[Records from a data source]
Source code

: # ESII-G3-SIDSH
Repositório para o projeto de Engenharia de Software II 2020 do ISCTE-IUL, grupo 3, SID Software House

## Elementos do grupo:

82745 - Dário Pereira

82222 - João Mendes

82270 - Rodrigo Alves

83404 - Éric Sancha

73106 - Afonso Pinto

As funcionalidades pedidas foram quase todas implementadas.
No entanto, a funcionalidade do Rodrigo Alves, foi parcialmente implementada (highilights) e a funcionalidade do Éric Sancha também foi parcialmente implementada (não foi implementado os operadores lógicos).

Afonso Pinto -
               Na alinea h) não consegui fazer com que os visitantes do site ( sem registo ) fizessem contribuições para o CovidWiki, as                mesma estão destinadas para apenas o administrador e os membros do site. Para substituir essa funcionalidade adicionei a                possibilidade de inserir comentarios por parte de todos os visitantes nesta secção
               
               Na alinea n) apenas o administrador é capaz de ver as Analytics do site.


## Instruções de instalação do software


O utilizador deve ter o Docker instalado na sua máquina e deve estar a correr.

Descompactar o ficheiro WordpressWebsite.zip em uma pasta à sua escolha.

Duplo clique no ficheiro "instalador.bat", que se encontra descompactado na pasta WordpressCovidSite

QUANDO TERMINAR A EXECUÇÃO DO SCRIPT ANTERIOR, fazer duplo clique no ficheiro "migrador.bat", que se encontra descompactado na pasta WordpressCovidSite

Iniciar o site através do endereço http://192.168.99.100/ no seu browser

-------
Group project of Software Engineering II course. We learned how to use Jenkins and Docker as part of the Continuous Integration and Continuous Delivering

---

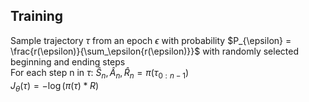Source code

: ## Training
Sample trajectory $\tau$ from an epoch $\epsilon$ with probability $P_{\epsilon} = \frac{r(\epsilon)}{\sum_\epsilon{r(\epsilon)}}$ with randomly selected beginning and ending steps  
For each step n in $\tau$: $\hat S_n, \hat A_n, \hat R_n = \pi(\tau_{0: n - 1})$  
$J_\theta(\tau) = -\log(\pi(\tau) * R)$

◆ What you will do ◆
Write out every line of the data that holds the word "Rodrigo".

◆ Response below ◆
82270 - Rodrigo Alves
No entanto, a funcionalidade do Rodrigo Alves, foi parcialmente implementada (highilights) e a funcionalidade do Éric Sancha também foi parcialmente implementada (não foi implementado os operadores lógicos).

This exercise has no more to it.